*** Opening Recorded information ***
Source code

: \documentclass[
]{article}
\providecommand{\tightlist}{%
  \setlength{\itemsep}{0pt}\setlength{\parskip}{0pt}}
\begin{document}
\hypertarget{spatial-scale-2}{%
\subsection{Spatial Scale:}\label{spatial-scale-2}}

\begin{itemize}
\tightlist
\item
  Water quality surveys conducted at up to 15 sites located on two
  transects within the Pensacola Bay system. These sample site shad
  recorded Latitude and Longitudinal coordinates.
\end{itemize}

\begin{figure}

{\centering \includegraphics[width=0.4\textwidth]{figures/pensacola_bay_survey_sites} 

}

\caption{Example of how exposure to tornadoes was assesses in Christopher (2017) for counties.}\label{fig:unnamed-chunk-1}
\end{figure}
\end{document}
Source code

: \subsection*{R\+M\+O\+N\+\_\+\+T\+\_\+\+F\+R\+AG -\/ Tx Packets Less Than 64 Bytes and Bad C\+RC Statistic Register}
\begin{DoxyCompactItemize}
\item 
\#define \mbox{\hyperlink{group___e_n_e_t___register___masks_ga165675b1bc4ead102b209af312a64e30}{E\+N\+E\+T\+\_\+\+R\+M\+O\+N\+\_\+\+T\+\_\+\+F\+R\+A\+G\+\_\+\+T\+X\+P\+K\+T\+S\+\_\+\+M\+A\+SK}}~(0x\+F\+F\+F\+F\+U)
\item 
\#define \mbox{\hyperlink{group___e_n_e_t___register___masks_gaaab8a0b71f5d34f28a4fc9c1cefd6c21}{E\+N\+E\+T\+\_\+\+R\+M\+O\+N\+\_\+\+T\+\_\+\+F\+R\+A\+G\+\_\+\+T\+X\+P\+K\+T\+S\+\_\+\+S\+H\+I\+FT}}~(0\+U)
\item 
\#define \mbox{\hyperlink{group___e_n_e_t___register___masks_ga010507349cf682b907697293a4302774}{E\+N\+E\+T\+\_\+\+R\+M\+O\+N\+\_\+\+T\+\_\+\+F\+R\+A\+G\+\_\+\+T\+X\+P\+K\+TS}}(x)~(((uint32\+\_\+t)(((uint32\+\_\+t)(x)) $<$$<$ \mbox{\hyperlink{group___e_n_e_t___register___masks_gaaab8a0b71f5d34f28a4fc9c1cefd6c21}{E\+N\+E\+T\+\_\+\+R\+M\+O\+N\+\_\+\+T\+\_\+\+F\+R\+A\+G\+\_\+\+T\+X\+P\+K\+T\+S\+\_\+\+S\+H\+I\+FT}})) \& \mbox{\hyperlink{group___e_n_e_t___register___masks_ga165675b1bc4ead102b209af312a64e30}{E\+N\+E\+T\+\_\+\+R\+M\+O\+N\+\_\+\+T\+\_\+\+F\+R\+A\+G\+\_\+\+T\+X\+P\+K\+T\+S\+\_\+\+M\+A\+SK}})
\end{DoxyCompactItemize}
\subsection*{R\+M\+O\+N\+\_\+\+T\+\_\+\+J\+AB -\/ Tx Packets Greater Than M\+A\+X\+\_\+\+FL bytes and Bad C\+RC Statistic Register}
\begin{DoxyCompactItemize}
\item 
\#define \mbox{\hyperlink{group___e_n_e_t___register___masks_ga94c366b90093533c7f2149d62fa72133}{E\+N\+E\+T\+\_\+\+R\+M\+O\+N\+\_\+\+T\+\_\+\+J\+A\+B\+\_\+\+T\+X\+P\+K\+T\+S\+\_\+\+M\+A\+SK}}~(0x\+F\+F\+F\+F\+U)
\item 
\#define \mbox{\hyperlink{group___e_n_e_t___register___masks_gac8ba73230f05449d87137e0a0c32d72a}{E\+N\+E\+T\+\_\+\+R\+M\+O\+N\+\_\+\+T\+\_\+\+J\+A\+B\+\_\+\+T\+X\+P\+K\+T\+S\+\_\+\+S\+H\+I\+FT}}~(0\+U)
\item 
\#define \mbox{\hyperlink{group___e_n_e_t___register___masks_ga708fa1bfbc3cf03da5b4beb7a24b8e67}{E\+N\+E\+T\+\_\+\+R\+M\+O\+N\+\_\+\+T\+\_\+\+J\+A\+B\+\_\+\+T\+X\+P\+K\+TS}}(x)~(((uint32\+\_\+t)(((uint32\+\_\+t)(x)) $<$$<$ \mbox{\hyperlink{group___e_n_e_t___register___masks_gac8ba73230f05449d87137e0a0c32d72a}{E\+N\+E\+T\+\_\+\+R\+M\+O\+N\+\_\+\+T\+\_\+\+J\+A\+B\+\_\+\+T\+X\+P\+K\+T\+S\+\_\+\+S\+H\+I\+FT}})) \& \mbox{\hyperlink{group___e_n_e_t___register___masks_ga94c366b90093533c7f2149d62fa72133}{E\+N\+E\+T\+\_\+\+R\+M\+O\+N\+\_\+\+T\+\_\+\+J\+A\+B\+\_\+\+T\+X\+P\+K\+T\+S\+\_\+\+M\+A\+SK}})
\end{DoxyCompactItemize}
*** Closing Recorded information ***
Return all lines of the material above in which "subsection" occurs.

Output below:
\subsection{Spatial Scale:}\label{spatial-scale-2}}
: \subsection*{R\+M\+O\+N\+\_\+\+T\+\_\+\+F\+R\+AG -\/ Tx Packets Less Than 64 Bytes and Bad C\+RC Statistic Register}
\subsection*{R\+M\+O\+N\+\_\+\+T\+\_\+\+J\+AB -\/ Tx Packets Greater Than M\+A\+X\+\_\+\+FL bytes and Bad C\+RC Statistic Register}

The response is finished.